The interior of the 2008 Porsche Cayenne Turbo is generally well laid out with simple, classy appointments and materials, including the leather-covered cowl and door panels, and the silvery matte trim on the steering wheel and dash. Its PCM technology module is less impressive, however.
The Cayenne Turbo's tiptronic gearbox can be shifted using the shifter or by notching one of the two plastic thumb-shifted paddles on either side of the steering wheel. We found shifting with the small steering-wheel-mounted thumb shifters to be more hassle than it was worth.
The Turbo version of the Cayenne is distinguishable by the two power domes on its hood, as well as by its oversize front grille, which allows the car to suck in the air required for its intercooled twin turbochargers.
The Cayenne Turbo features a full-color LCD display in the center of the instrument cluster, which shows arrows based on upcoming turns for navigation route guidance as well as basic trip and systems information.
The Cayenne Turbo demonstrates some impressive driving dynamics in cornering, especially with the optional Porsche Dynamic Chassis Control (PDCC) system and suspension both set to set to Sport mode. Drivers can configure drive mode, ride height, and suspension settings using controls in the center console.
The Porsche navigation interface comprises a bunch of black-plastic hard buttons surrounding a small, non-touch-screen display set low in the dash. Destinations must be entered using a spindly, push-in/rotary knob to the right of the screen, which can be used to input place names just one letter at a time.

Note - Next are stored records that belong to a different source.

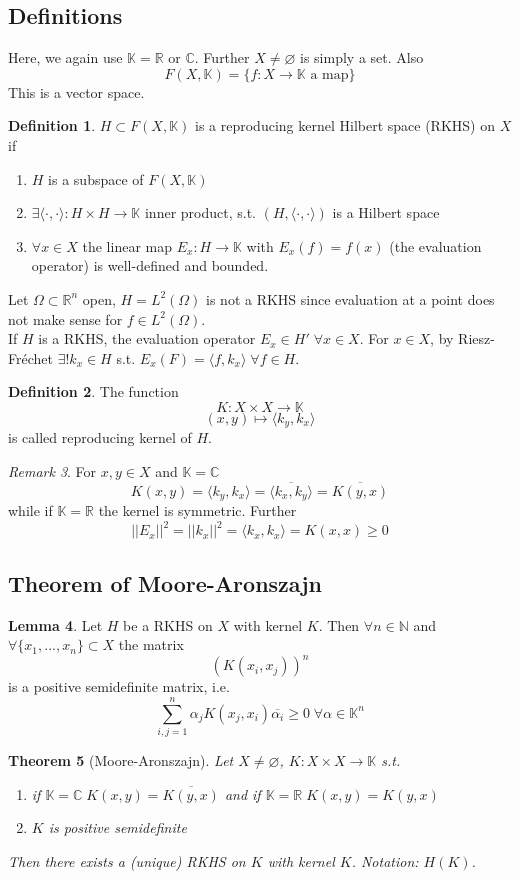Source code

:\documentclass[a4paper, 12pt]{article}
\theoremstyle{plain}
\newtheorem{theorem}{Theorem}[subsection] %
\theoremstyle{definition}
\newtheorem{definition}[theorem]{Definition} %
\theoremstyle{lemma}
\newtheorem{lemma}[theorem]{Lemma}
\theoremstyle{remark}
\newtheorem{remark}[theorem]{Remark}
\theoremstyle{corollary}
\theoremstyle{example}
\begin{document}
	\subsection{Definitions}
	Here, we again use $\mathbb{K} = \mathbb{R}$ or $\mathbb{C}$. Further $X\neq \varnothing$ is simply a set. Also \[F(X,\mathbb{K}) = \{f: X \to \mathbb{K} \text{ a map}\}\]
	This is a vector space.
	\begin{definition}
		$H\subset F(X,\mathbb{K})$ is a reproducing kernel Hilbert space (RKHS) on $X$ if \begin{enumerate}
			\item $H$ is a subspace of $F(X,\mathbb{K})$
			\item $\exists \langle \cdot , \cdot \rangle: H\times H \to \mathbb{K}$ inner product, s.t. $(H,\langle \cdot, \cdot \rangle)$ is a Hilbert space
			\item $\forall x \in X$ the linear map $E_x: H\to \mathbb{K}$ with $E_x(f) = f(x)$ (the evaluation operator) is well-defined and bounded. 
		\end{enumerate}
	\end{definition}
	Let $\Omega \subset \mathbb{R}^n$ open, $H = L^2(\Omega)$ is not a RKHS since evaluation at a point does not make sense for $f \in L^2(\Omega)$.\\
	If $H$ is a RKHS, the evaluation operator $E_x \in H' \; \forall x \in X$. For $x \in X$, by Riesz-Fréchet $\exists! k_x \in H$ s.t. $E_x(F) = \langle f,k_x\rangle \; \forall f \in H$.
	\begin{definition}
		The function \[K:X\times X \to \mathbb{K}\]\[(x,y) \mapsto \langle k_y, k_x\rangle\]
		is called reproducing kernel of $H$. 
	\end{definition}
	\begin{remark}
		For $x,y \in X$ and $\mathbb{K} = \mathbb{C}$ \[K(x,y) = \langle k_y,k_x\rangle = \overline{\langle k_x,k_y\rangle} = \overline{K(y,x)}\] while if $\mathbb{K} = \mathbb{R}$ the kernel is symmetric. Further \[||E_x||^2 = ||k_x||^2 = \langle k_x,k_x\rangle = K(x,x) \geq 0\]
	\end{remark}
	\subsection{Theorem of Moore-Aronszajn}
	\begin{lemma}
		Let $H$ be a RKHS on $X$ with kernel $K$. Then $\forall n \in \mathbb{N}$ and $\forall \{x_1,...,x_n\}\subset X$ the matrix \[(K(x_i,x_j))^n\] is a positive semidefinite matrix, i.e. \[\sum_{i,j=1}^n \alpha_j K(x_j,x_i)\overline{\alpha_i} \geq 0 \; \forall \alpha \in \mathbb{K}^n\]
	\end{lemma}
	\begin{theorem}[Moore-Aronszajn]
		Let $X \neq \varnothing$, $K:X\times X \to \mathbb{K}$ s.t. \begin{enumerate}
			\item if $\mathbb{K} = \mathbb{C} \; K(x,y) = \overline{K(y,x)}$ and if $\mathbb{K} = \mathbb{R} \; K(x,y) = K(y,x) $
			\item $K$ is positive semidefinite 
		\end{enumerate}
		Then there exists a (unique) RKHS on $K$ with kernel $K$. Notation: $H(K)$.
	\end{theorem}
\end{document}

We found programming the system to be time-consuming and unintuitive.
With its formidable on-track and off-road credentials, Porsche's SUV is one of the few cars that can truly claim to be sporty and utilitarian: the 5,600-pound behemoth can shift itself from standing to 60 mph in the same time as a Porsche Carrera coupe, and (separately) can tow as much trailer weight as a Land Rover LR3.